● Required work: Scan the listing below for the string "Write" and copy each line where it turns up.

● ● ●

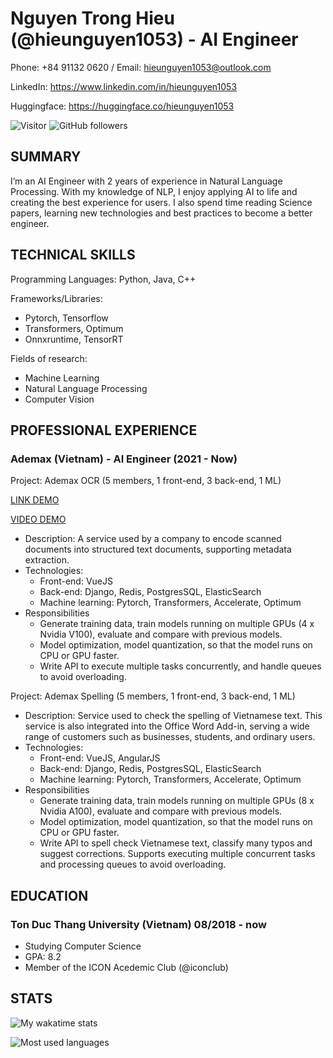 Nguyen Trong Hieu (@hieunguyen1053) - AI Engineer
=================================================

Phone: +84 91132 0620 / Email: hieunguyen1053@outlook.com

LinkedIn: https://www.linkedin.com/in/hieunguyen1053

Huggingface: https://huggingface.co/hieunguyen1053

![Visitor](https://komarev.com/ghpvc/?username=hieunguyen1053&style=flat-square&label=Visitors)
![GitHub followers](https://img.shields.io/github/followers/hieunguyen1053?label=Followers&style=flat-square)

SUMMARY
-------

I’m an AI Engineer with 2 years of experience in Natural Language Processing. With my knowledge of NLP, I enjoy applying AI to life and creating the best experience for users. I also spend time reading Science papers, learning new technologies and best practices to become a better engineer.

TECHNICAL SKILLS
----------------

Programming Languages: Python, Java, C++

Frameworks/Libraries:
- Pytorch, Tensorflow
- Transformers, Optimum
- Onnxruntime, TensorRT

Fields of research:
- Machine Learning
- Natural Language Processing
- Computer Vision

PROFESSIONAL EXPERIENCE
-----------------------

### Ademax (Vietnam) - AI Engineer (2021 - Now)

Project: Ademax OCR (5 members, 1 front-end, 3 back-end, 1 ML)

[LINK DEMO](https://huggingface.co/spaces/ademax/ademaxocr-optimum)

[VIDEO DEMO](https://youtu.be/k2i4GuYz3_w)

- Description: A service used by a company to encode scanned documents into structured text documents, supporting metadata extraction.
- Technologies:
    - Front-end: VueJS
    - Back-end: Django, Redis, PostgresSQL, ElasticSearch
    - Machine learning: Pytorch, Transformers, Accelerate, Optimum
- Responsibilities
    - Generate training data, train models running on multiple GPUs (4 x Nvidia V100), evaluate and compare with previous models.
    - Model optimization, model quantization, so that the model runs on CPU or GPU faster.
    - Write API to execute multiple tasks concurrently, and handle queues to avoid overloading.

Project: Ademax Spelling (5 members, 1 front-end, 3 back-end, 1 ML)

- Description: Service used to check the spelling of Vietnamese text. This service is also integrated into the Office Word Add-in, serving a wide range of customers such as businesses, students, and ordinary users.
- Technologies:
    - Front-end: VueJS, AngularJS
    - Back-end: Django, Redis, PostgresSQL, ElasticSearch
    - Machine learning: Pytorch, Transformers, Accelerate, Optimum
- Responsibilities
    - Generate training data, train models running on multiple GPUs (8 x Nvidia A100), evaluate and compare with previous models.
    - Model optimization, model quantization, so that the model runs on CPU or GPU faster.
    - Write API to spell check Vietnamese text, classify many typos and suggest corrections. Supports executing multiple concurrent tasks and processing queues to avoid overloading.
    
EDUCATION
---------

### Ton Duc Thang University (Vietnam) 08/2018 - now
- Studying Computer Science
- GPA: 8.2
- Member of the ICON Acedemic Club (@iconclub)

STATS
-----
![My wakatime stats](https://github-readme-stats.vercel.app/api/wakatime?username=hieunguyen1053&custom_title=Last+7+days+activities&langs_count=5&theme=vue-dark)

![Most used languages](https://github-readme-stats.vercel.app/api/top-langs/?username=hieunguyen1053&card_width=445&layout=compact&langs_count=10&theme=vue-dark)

● ● ●

● Final answer:
    - Write API to execute multiple tasks concurrently, and handle queues to avoid overloading.
    - Write API to spell check Vietnamese text, classify many typos and suggest corrections. Supports executing multiple concurrent tasks and processing queues to avoid overloading.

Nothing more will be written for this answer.